### [Task objective]
Using the records provided below, locate and copy each line that contains the word "else".
START Data in this exercise
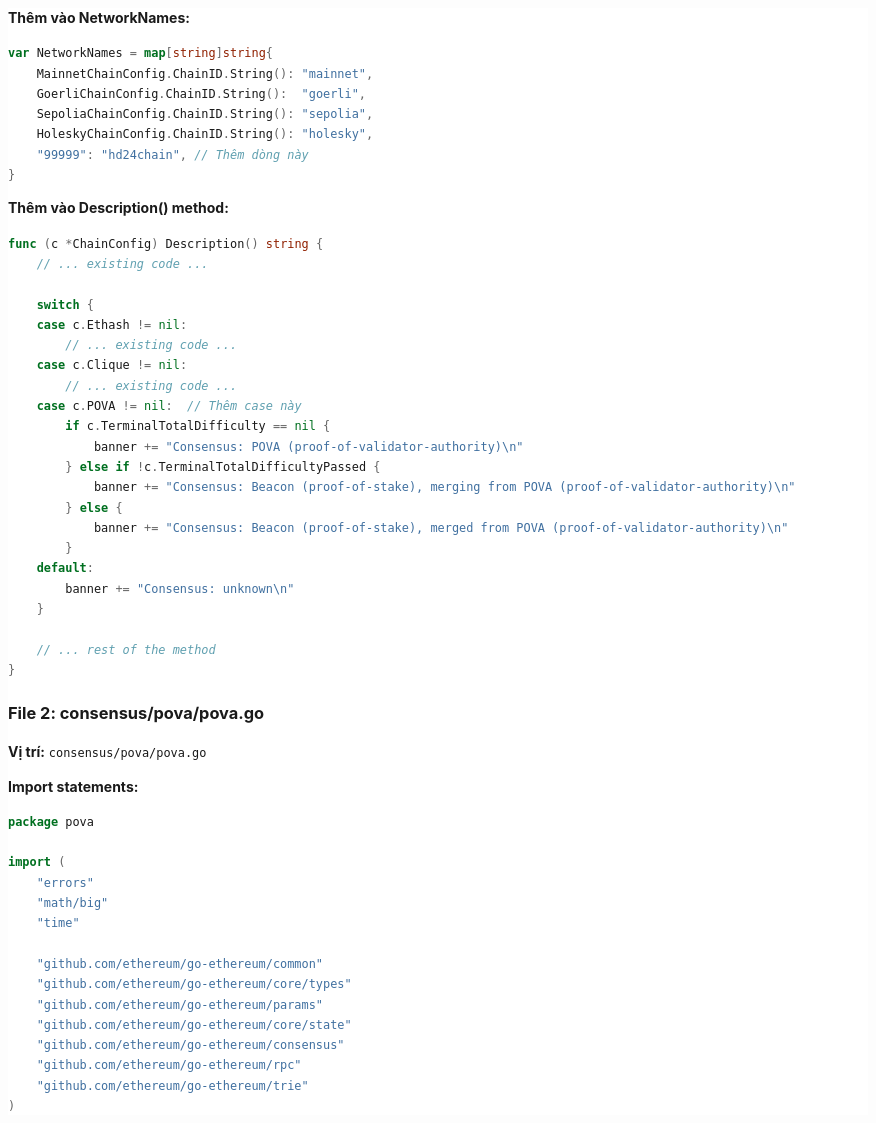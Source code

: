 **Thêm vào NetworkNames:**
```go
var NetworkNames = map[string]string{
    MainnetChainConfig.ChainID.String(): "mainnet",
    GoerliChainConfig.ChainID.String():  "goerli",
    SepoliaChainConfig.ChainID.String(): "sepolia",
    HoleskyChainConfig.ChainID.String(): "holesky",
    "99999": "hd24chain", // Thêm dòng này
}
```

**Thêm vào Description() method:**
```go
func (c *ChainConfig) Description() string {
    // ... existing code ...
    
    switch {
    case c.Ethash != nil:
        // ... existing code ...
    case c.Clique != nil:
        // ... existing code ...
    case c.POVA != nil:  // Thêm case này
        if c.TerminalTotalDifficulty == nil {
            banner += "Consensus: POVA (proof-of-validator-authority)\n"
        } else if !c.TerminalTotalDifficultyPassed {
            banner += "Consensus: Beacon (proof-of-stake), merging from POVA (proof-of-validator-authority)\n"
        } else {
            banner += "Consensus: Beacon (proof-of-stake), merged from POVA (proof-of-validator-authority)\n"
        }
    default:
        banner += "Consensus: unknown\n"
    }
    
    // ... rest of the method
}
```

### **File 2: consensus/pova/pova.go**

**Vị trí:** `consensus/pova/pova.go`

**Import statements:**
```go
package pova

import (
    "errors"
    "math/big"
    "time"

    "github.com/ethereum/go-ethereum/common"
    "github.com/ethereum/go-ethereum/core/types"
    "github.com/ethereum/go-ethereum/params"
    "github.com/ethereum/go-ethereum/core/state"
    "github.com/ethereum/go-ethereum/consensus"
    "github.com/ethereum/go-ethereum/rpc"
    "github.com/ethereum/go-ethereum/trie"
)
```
END Data in this exercise
START Data in this exercise
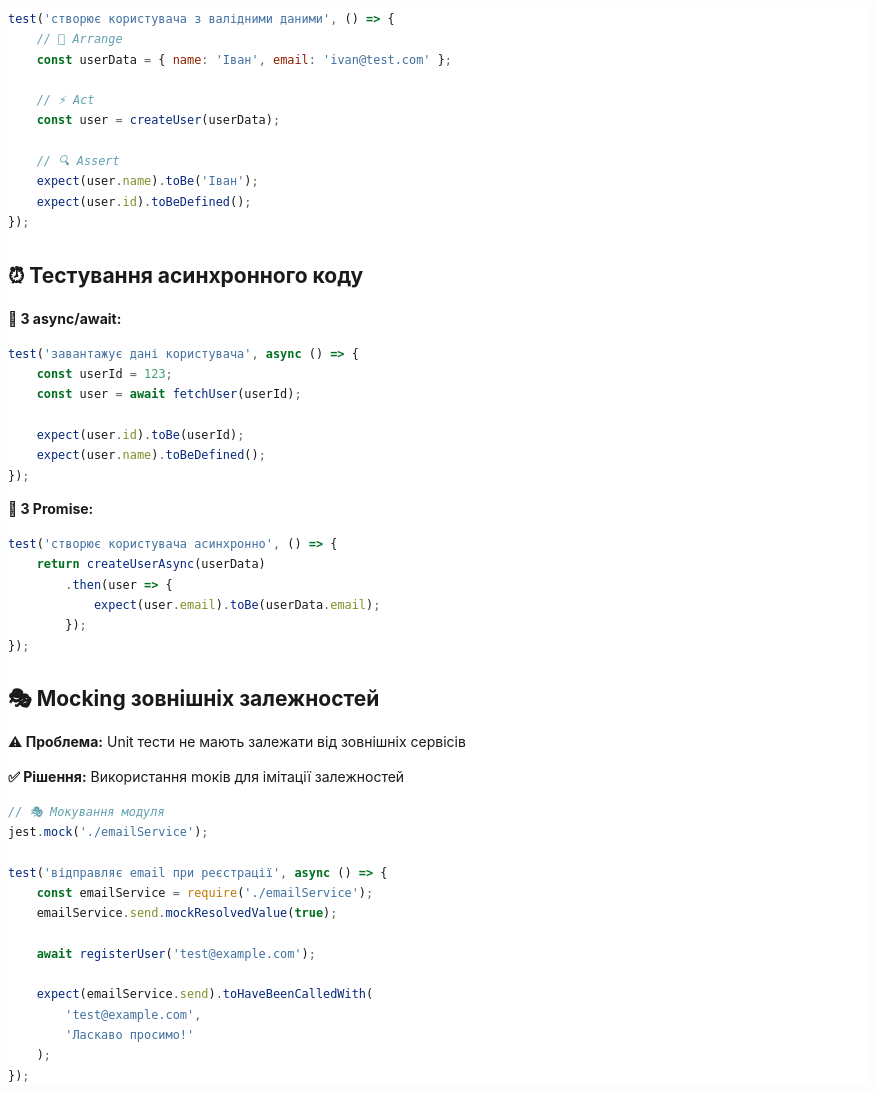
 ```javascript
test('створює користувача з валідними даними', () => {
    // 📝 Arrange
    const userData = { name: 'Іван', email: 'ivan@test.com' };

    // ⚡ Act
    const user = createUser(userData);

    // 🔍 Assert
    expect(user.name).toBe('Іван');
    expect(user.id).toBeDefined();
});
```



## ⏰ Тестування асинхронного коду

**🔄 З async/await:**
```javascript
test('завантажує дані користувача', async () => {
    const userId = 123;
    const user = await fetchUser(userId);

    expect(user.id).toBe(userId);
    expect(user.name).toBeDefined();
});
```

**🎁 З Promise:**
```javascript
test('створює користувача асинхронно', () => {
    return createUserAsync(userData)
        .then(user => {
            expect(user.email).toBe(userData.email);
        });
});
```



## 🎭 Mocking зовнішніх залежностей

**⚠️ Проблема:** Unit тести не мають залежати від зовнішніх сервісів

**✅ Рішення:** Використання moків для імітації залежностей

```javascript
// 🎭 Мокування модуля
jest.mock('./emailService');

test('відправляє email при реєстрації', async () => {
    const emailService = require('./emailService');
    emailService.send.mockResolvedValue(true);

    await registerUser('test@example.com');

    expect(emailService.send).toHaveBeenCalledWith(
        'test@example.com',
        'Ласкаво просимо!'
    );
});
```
END Data in this exercise
### [Solution to this exercise]
        } else if !c.TerminalTotalDifficultyPassed {
        } else {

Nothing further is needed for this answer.